US Bandwagon gets further exposed on Myanmar alignment amidst Rohingya genocide
[TamilNet, Saturday, 13 May 2017, 23:22 GMT]The UN Special Rapporteur on human rights in Myanmar, Ms Yanghee Lee,
announced in the UNHRC at Geneva on 13 March that the Burmese state was
involved in Crimes against Humanity directed towards the Rohingya
people. The rapporteur has further said that the institutional
persecution “indicates the government may be trying to expel the
Rohingya population from the country altogether” and she demanded an
international level probe. Nobel peace prize winner Aung San Sung Kyi,
who is the de facto leader of Myanmar government has refuted the UN
report, and announced that an internal investigation is suffice to look
into allegations.

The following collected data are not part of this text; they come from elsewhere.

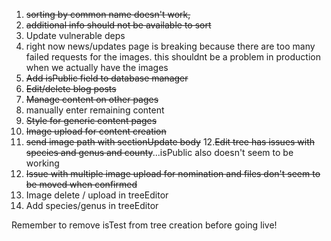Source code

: 1. ~~sorting by common name doesn't work,~~ 
2. ~~additional info should not be available to sort~~
3. Update vulnerable deps
4. right now news/updates page is breaking because there are too many failed requests for the images. this shouldnt be a problem in production when we 
actually have the images
5. ~~Add isPublic field to database manager~~ 
6. ~~Edit/delete blog posts~~
7. ~~Manage content on other pages~~
8. manually enter remaining content
9. ~~Style for generic content pages~~
10. ~~Image upload for content creation~~
11. ~~send image path with sectionUpdate body~~
12.~~Edit tree has issues with species and genus and county~~...isPublic also doesn't seem to be working
13. ~~Issue with multiple image upload for nomination and files don't seem to be moved when confirmed~~
14. Image delete / upload in treeEditor
15. Add species/genus in treeEditor


Remember to remove isTest from tree creation before going live!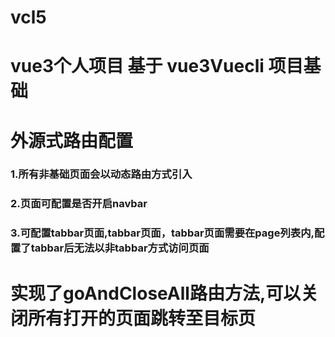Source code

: # vcl5

# vue3个人项目 基于 vue3Vuecli 项目基础

# 外源式路由配置

### 1.所有非基础页面会以动态路由方式引入
### 2.页面可配置是否开启navbar
### 3.可配置tabbar页面,tabbar页面，tabbar页面需要在page列表内,配置了tabbar后无法以非tabbar方式访问页面

# 实现了goAndCloseAll路由方法,可以关闭所有打开的页面跳转至目标页

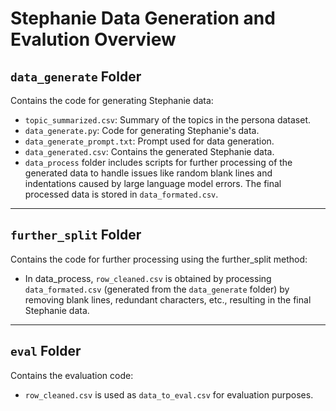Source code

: # Stephanie Data Generation and Evalution Overview

## `data_generate` Folder
Contains the code for generating Stephanie data:
- `topic_summarized.csv`: Summary of the topics in the persona dataset.
- `data_generate.py`: Code for generating Stephanie's data.
- `data_generate_prompt.txt`: Prompt used for data generation.
- `data_generated.csv`: Contains the generated Stephanie data.
- `data_process` folder includes scripts for further processing of the generated data to handle issues like random blank lines and indentations caused by large language model errors. The final processed data is stored in `data_formated.csv`.

---

## `further_split` Folder
Contains the code for further processing using the further_split method:
- In data_process, `row_cleaned.csv` is obtained by processing `data_formated.csv` (generated from the `data_generate` folder) by removing blank lines, redundant characters, etc., resulting in the final Stephanie data.

---

## `eval` Folder
Contains the evaluation code:
- `row_cleaned.csv` is used as `data_to_eval.csv` for evaluation purposes.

The USA, the EU and the UK have avoided taking a stand
on the investigations and are apparently backing Myanmar to evade
international pressure due to their geopolitical interests.
The UK’s envoy to the UNHRC, Julian Braithwaite, said that the
international community needed to engage with the Myanmar State “without
damaging the delicate civilian-military balance”.
The British response is somewhat similar to the British role played in the case of Eezham Tamils.
On
05 February 2009, when the war was heading towards genocidal end in
Vanni, Sir John Sawer, the representative of the UK to the UN Security
Council (who later became the chief of MI6, Britain's external
intelligence agency), went on record stating that the Tamil Tigers were
long blighting the government of Sri Lanka. “We want these to be brought
to an end,” John Sawer said at that time.
In Myanmar, the
US-bandwagon is continuously pursuing its agenda of strengthening
economic, military and geo-political ties with the ‘reformed’ Burmese
State.
Many western diplomats, stating that she is constrained
by the remnants of the military junta, and its hold over the civilian
administration, defend Aung San Sung Kyi stand.
Such excuses
reminds Eezham Tamils of the western rhetoric of how ‘liberal’ Sinhala
politicians in Colombo are being constrained by the Sinhala Buddhist
extremists, commented Tamil activists in Jaffna.
Reports on the
recent phase of systematic persecution of the Rohingya emerged during
2012, when Burmese military and police and Bamar and Arakanese mobs
alongside the Buddhist monks were behind the ethnic cleansing of
Rohingya inhabited settlements throughout Arakan state and in the
central littoral parts of the country.

[Map courtesy:cfr.org ]
The systematically
intensifying violence against the Rohingya of Burma triggered an exodus
of refugees numbering over 65,000 according to the UN estimate, to
neighbouring countries. More than one third of them have fled since
October 2016, following the recent military and security forces’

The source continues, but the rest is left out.